BACKGROUND OF THE INVENTION

The present invention relates to a heat exchanger for installation in a motor vehicle.

The following discussion of related art is provided to assist the reader in understanding the advantages of the invention, and is not to be construed as an admission that this related art is prior art to this invention.

Exhaust-gas heat recovering systems are known, using thermoelectrical generator units arranged in an exhaust tract of a combustion engine to recover energy from heat carried by exhaust gases. The thermoelectrical generator units have thermoelectric elements which are arranged in an exhaust passage. The exhaust flow and the connection of the exhaust pipe to the environment cause a temperature difference which the thermoelectric elements convert directly to electric energy by the Seebeck effect.

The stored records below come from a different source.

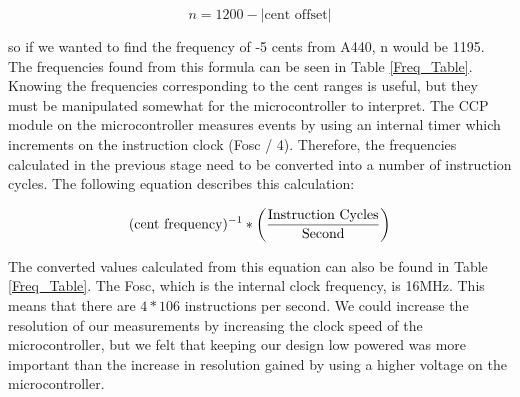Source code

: \documentclass[12pt]{article}
\begin{document}
\begin{equation}
n = 1200 - |\mbox{cent offset}|
\end{equation}

so if we wanted to find the frequency of -5 cents from A440, n would be 1195. The frequencies found
from this formula can be seen in Table \ref{Freq_Table}. Knowing the frequencies corresponding to the cent ranges
is useful, but they must be manipulated somewhat for the microcontroller to interpret. The CCP module
on the microcontroller measures events by using an internal timer which increments on the instruction
clock (Fosc / 4). Therefore, the frequencies calculated in the previous stage need to be converted into a
number of instruction cycles. The following equation describes this calculation:

\begin{equation}
(\mbox{cent frequency})^{-1} * \left({ \mbox{Instruction Cycles} \over \mbox{Second}}\right)
\end{equation}

The converted values calculated from this equation can also be found in Table \ref{Freq_Table}. The Fosc, which is the
internal clock frequency, is 16MHz. This means that there are $4 *106$ instructions per second. We could
increase the resolution of our measurements by increasing the clock speed of the microcontroller, but
we felt that keeping our design low powered was more important than the increase in resolution gained
by using a higher voltage on the microcontroller.
\end{document}
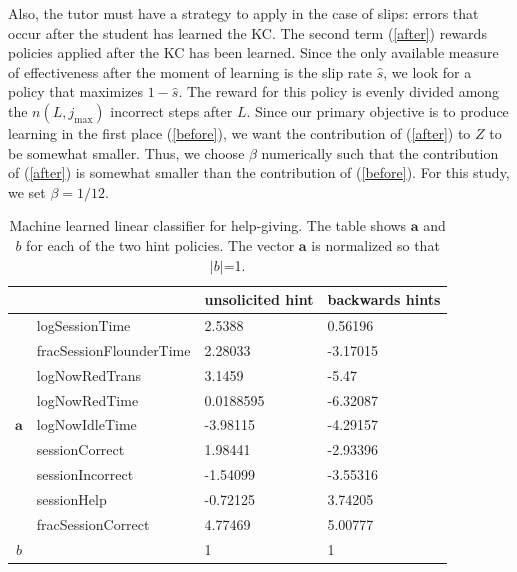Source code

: \documentclass{edm_template}
\begin{document}
Also, the tutor must have a strategy to apply in the case of slips: 
errors that occur after the student has learned the KC.
The second term (\ref{after}) rewards policies applied after
the KC has been learned.  Since the only available measure of 
effectiveness after the moment of learning is the slip rate $\hat{s}$, 
we look for a policy that maximizes $1-\hat{s}$.  The reward for 
this policy is evenly divided among the $n(L,j_\mathrm{max})$ 
incorrect steps after $L$.
Since our primary objective is to produce learning in the first
place (\ref{before}), we want the contribution of (\ref{after})
to $Z$ to be somewhat smaller.  Thus, we choose $\beta$ numerically 
such that the contribution of (\ref{after}) is somewhat smaller than 
the contribution of (\ref{before}).  For this study, we set $\beta=1/12$.

\begin{table}
\caption{Machine learned linear classifier for help-giving.  The
  table shows $\mathbf{a}$ and $b$ for each of the two hint policies.
The vector $\mathbf{a}$  is normalized so that $|b|$=1.}
\label{results}
\begin{tabular}{cl|p{11ex}p{11ex}}
 &  & unsolicited hint & backwards hints \\
\hline
\multirow{9}{*}{$\mathbf{a}$} & logSessionTime  & 2.5388 & 0.56196\\ 
 & fracSessionFlounderTime & 2.28033 & -3.17015\\ 
 & logNowRedTrans  & 3.1459 & -5.47\\ 
 & logNowRedTime & 0.0188595 & -6.32087\\ 
 & logNowIdleTime & -3.98115 & -4.29157\\ 
 & sessionCorrect & 1.98441 & -2.93396\\ 
 & sessionIncorrect & -1.54099 & -3.55316\\
 & sessionHelp & -0.72125 & 3.74205\\ 
 & fracSessionCorrect & 4.77469 & 5.00777\\
\hline\hline 
$b$ & & 1 & 1
\end{tabular}
\end{table}
\end{document}
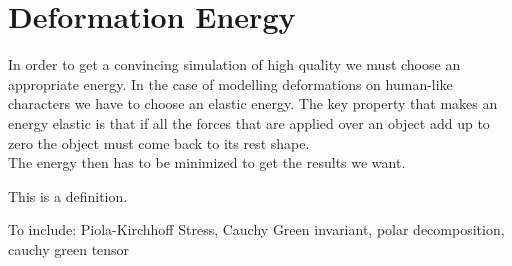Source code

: \section{Deformation Energy}

In order to get a convincing simulation of high quality we must choose an appropriate energy. In the case of modelling deformations on human-like characters we have to choose an elastic energy. The key property that makes an energy elastic is that if all the forces that are applied over an object add up to zero the object must come back to its rest shape.
\\
The energy then has to be minimized to get the results we want.

\begin{definition}
  This is a definition.
\end{definition}



To include: Piola-Kirchhoff Stress, Cauchy Green invariant, polar decomposition, cauchy green tensor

In order to provide a temperature difference at the thermoelectric element, the latter has a hot side and a cold side. A certain thickness of individual thermoelectric elements is required to maintain a respective temperature gradient during operation of the thermoelectric element. The configuration involves therefore predominantly the application of thin film technology or sheeting technology. Application of these technologies in an exhaust tract is however not optimal because of the prevailing high temperatures.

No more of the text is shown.